— Exercise goal —
Report every line below that has the string "declarations" in it.

::: Data under study

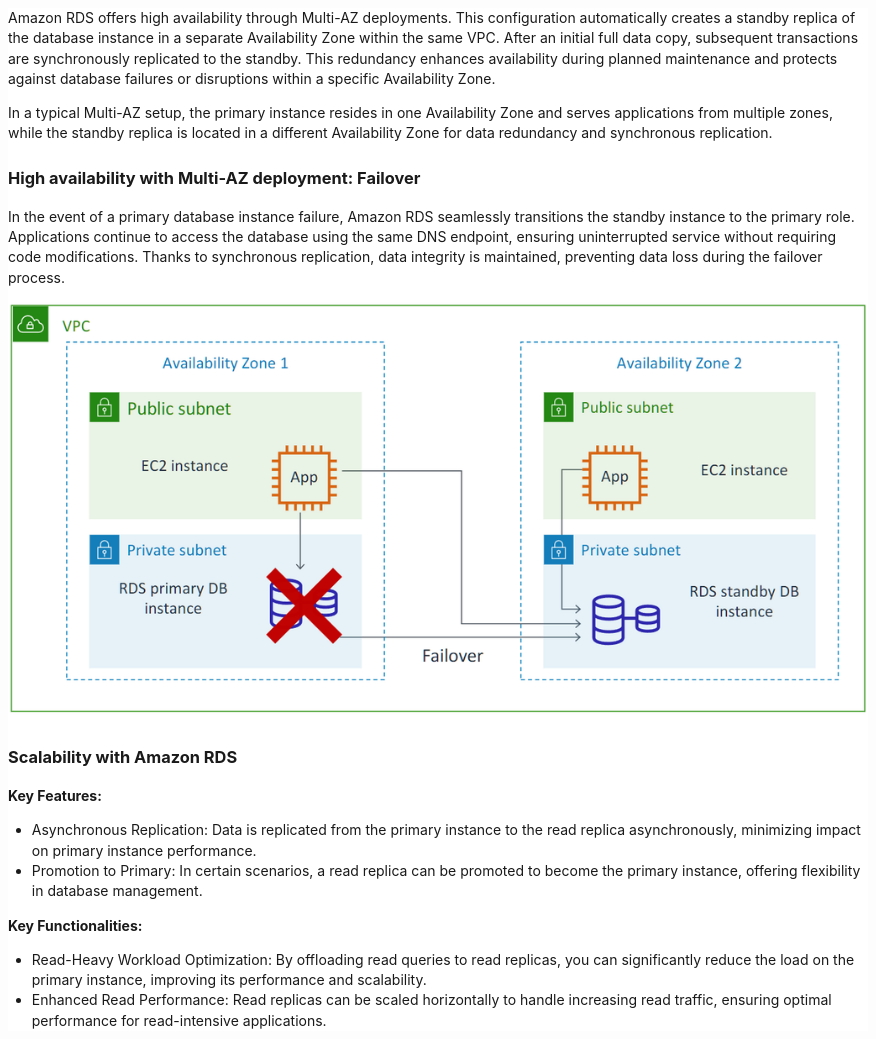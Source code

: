 Amazon RDS offers high availability through Multi-AZ deployments. This configuration automatically creates a standby replica of the database instance in a separate Availability Zone within the same VPC. After an initial full data copy, subsequent transactions are synchronously replicated to the standby. This redundancy enhances availability during planned maintenance and protects against database failures or disruptions within a specific Availability Zone.

In a typical Multi-AZ setup, the primary instance resides in one Availability Zone and serves applications from multiple zones, while the standby replica is located in a different Availability Zone for data redundancy and synchronous replication.

### High availability with Multi-AZ deployment: Failover

In the event of a primary database instance failure, Amazon RDS seamlessly transitions the standby instance to the primary role. Applications continue to access the database using the same DNS endpoint, ensuring uninterrupted service without requiring code modifications. Thanks to synchronous replication, data integrity is maintained, preventing data loss during the failover process.

![RDS Multi-AZ deployment:Failover](./img/rds_multiAZ_deployment_failover.png)

### Scalability with Amazon RDS

**Key Features:**

-   Asynchronous Replication: Data is replicated from the primary instance to the read replica asynchronously, minimizing impact on primary instance performance.
-   Promotion to Primary: In certain scenarios, a read replica can be promoted to become the primary instance, offering flexibility in database management.

**Key Functionalities:**

-   Read-Heavy Workload Optimization: By offloading read queries to read replicas, you can significantly reduce the load on the primary instance, improving its performance and scalability.
-   Enhanced Read Performance: Read replicas can be scaled horizontally to handle increasing read traffic, ensuring optimal performance for read-intensive applications.
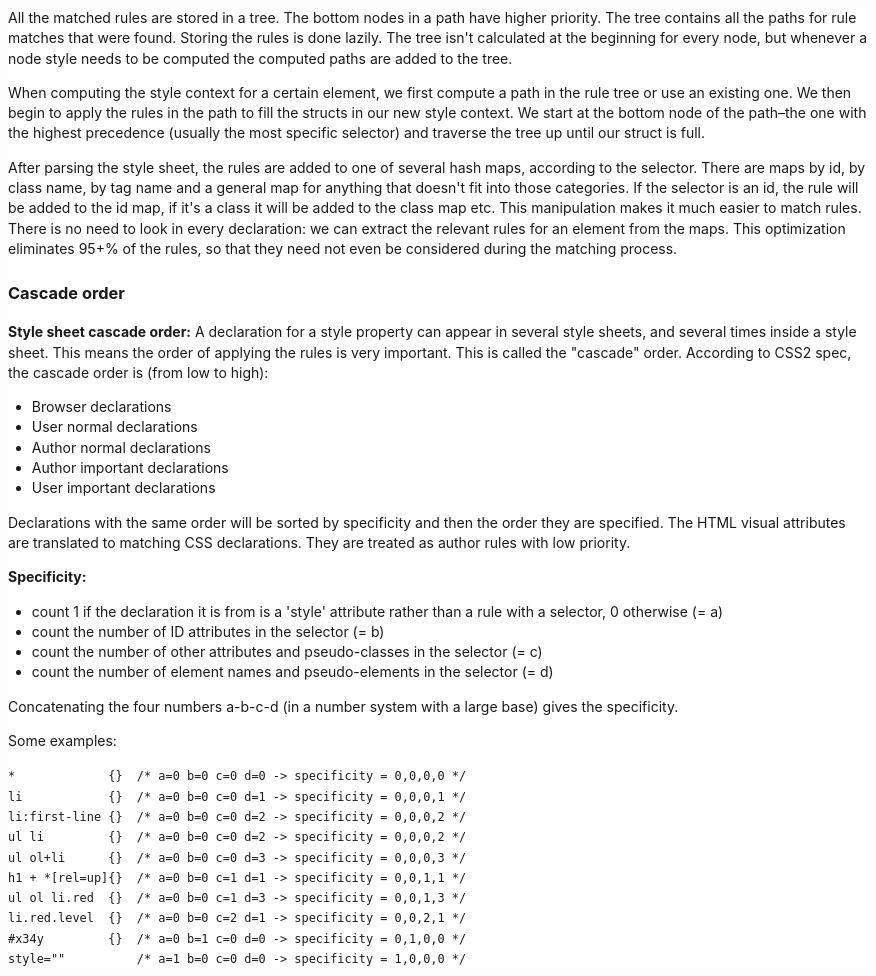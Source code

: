 All the matched rules are stored in a tree. The bottom nodes in a path have higher priority. The tree contains all the paths for rule matches that were found. Storing the rules is done lazily. The tree isn't calculated at the beginning for every node, but whenever a node style needs to be computed the computed paths are added to the tree.

When computing the style context for a certain element, we first compute a path in the rule tree or use an existing one. We then begin to apply the rules in the path to fill the structs in our new style context. We start at the bottom node of the path–the one with the highest precedence (usually the most specific selector) and traverse the tree up until our struct is full.

After parsing the style sheet, the rules are added to one of several hash maps, according to the selector. There are maps by id, by class name, by tag name and a general map for anything that doesn't fit into those categories. If the selector is an id, the rule will be added to the id map, if it's a class it will be added to the class map etc. This manipulation makes it much easier to match rules. There is no need to look in every declaration: we can extract the relevant rules for an element from the maps. This optimization eliminates 95+% of the rules, so that they need not even be considered during the matching process.

### Cascade order

__Style sheet cascade order:__ A declaration for a style property can appear in several style sheets, and several times inside a style sheet. This means the order of applying the rules is very important. This is called the "cascade" order. According to CSS2 spec, the cascade order is (from low to high):

* Browser declarations
* User normal declarations
* Author normal declarations
* Author important declarations
* User important declarations

Declarations with the same order will be sorted by specificity and then the order they are specified. The HTML visual attributes are translated to matching CSS declarations. They are treated as author rules with low priority.

__Specificity:__

* count 1 if the declaration it is from is a 'style' attribute rather than a rule with a selector, 0 otherwise (= a)
* count the number of ID attributes in the selector (= b)
* count the number of other attributes and pseudo-classes in the selector (= c)
* count the number of element names and pseudo-elements in the selector (= d)

Concatenating the four numbers a-b-c-d (in a number system with a large base) gives the specificity.

Some examples:
```
*             {}  /* a=0 b=0 c=0 d=0 -> specificity = 0,0,0,0 */
li            {}  /* a=0 b=0 c=0 d=1 -> specificity = 0,0,0,1 */
li:first-line {}  /* a=0 b=0 c=0 d=2 -> specificity = 0,0,0,2 */
ul li         {}  /* a=0 b=0 c=0 d=2 -> specificity = 0,0,0,2 */
ul ol+li      {}  /* a=0 b=0 c=0 d=3 -> specificity = 0,0,0,3 */
h1 + *[rel=up]{}  /* a=0 b=0 c=1 d=1 -> specificity = 0,0,1,1 */
ul ol li.red  {}  /* a=0 b=0 c=1 d=3 -> specificity = 0,0,1,3 */
li.red.level  {}  /* a=0 b=0 c=2 d=1 -> specificity = 0,0,2,1 */
#x34y         {}  /* a=0 b=1 c=0 d=0 -> specificity = 0,1,0,0 */
style=""          /* a=1 b=0 c=0 d=0 -> specificity = 1,0,0,0 */
```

::::::

— Task response —
* Browser declarations
* User normal declarations
* Author normal declarations
* Author important declarations
* User important declarations
Declarations with the same order will be sorted by specificity and then the order they are specified. The HTML visual attributes are translated to matching CSS declarations. They are treated as author rules with low priority.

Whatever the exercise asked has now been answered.